I've never felt like I'm a man, nor have I ever felt like I'm a woman. Some would have it that since I don't identify as a man or a woman, that must mean I identify as agender! But that sounds just as silly to me as identifying as either a man or woman: I don't identify as anything. The only time I think of it is probably in the context of trans discussions, and I always come to the same conclusion: a shrug. Perhaps gender agnosticism? Of course, if a medical professional asks my sex, I say a man, but that's about communicating a constellation of physical traits to others to make interfacing with the world more convenient, not how I identify my self in my inner monologue. If tomorrow I woke up as a woman, I am pretty confident that my primary reaction would only be "damn, this is going to be a lot of obnoxious paperwork to deal with."

And so I'm Ozy's "cis by default." And if someone (cis or trans) wants to say they identify as something, my reaction is... okay, sure, I guess that's neat. I'd file away in my head that that person likes to be labeled as a Woman or Man or whatever, politely humor that label, and get on with my life. It's no different than someone saying that they're a proud Catalonian or a brony or a Yankees fan.

What I struggle with is that I get the sense that that's something many trans activists aren't okay with: there's a demand that gender be recognized as having some deep metaphysical reality (trans women are women!). And so when Ozy says

We simply have to explain to cis-by-default people what a gender identity is

I say... yes, please do. Because as far as I can tell, it's either completely undefinable or the desire to act out the opposite gender role, with the same person switching between those two options depending on what's rhetorically convenient at the moment.

And it makes me sad, because I've always wanted to see gender roles become less rigid, not more. What I fear is that people who deviate from increasingly narrow gender roles are going to be funneled into an increasingly narrow gender role of the opposite sex, which is every bit as much oppressive as a father who berates his son for playing with dolls.

I’ve always found myself puzzled by “feeling like a woman” and I am one. What does a gender feel like? None of my identities feel like anything. I just exist and do things. I just get on with living. I don’t spend all day thinking about gender or race or anything else. I just am.

Hm. That post really explained things for me, and made it much easier for me to support friends who were coming down with a sudden case of estrogen.

I read it as two axes: preference for masculine or feminine roles vs. strength of that preference. High-masc, high-strength, born a woman? Trans man. High-strength, but people already treat you as the role you prefer? “Cis.” The regions with low strength, then, would be “cis by default.”

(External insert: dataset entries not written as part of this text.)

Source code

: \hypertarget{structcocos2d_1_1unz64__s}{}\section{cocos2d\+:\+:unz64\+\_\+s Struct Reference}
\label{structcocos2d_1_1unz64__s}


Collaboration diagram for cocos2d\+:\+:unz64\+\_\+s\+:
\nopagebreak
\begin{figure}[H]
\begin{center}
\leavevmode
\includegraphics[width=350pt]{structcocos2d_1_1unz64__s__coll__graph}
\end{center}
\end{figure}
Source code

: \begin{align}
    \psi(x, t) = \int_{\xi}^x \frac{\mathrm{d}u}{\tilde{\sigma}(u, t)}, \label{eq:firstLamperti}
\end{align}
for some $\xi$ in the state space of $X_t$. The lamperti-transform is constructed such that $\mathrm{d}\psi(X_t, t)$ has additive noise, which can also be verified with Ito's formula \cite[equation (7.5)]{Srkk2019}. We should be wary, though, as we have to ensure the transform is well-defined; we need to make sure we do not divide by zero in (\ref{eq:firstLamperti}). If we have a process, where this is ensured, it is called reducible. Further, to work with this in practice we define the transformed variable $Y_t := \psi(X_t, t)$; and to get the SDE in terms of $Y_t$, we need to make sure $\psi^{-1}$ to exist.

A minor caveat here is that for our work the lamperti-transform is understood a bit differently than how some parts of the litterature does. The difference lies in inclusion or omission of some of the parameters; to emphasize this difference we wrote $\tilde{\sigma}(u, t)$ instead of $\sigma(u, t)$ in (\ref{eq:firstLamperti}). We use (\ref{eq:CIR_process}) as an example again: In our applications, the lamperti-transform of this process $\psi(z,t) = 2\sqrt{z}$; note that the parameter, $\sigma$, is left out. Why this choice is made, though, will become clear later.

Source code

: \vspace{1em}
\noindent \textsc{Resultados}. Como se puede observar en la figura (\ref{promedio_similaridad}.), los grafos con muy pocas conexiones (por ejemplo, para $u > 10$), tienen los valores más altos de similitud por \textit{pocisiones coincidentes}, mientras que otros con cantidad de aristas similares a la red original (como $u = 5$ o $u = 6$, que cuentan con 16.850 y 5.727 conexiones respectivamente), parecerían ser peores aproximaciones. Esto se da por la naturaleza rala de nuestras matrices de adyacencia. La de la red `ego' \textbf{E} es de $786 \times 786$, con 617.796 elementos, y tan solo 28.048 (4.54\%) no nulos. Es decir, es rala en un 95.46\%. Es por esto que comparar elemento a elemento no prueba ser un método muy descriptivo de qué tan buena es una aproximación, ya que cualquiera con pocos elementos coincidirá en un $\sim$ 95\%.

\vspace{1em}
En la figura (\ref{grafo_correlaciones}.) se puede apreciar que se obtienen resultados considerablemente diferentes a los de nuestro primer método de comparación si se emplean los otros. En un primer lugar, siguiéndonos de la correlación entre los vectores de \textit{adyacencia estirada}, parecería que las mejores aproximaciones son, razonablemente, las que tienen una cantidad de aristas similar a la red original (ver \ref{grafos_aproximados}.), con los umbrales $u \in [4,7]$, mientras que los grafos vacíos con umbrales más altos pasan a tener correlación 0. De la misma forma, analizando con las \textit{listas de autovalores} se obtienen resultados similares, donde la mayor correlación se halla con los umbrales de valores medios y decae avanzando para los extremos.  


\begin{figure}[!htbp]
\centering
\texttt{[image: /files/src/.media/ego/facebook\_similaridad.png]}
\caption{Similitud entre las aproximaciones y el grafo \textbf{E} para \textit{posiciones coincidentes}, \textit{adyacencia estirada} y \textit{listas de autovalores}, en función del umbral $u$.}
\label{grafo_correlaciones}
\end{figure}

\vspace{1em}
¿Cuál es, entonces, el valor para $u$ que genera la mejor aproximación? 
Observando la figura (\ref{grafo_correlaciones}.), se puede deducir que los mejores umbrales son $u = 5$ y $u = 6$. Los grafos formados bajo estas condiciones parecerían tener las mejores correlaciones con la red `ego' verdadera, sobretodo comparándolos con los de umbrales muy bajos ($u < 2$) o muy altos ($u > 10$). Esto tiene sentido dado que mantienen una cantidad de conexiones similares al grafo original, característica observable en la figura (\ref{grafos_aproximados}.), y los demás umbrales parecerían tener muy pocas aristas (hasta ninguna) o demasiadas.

@ymeskhout, under this reading, “agender” would be strong preference for, uh, neither gender role. I don’t think that’s a contradiction. It is foreign to my experience, sure. But so are lots of things. People get really excited about sports, and by God, I feel nothing. Does that mean they’re faking for attention, social signaling, adopting a rhetorical motte-and-bailey? Or does it mean they just feel something I…don’t?

I’m in that region. Gender politics are stupid, and gender feels made-up. People shouldn’t be treated differently by their sex, so there shouldn’t be a need for “gender” as social role. I’d be a “gender abolitionist” if TERFs hadn’t made the term a political marker.

Rationally, I prefer being a man, but I really lack a visceral response to the thought of inhabiting a female body. I’d do it if I could switch back. Some people report, no, that sounds awful, and they have zero interest in switching. I don’t get it, but okay.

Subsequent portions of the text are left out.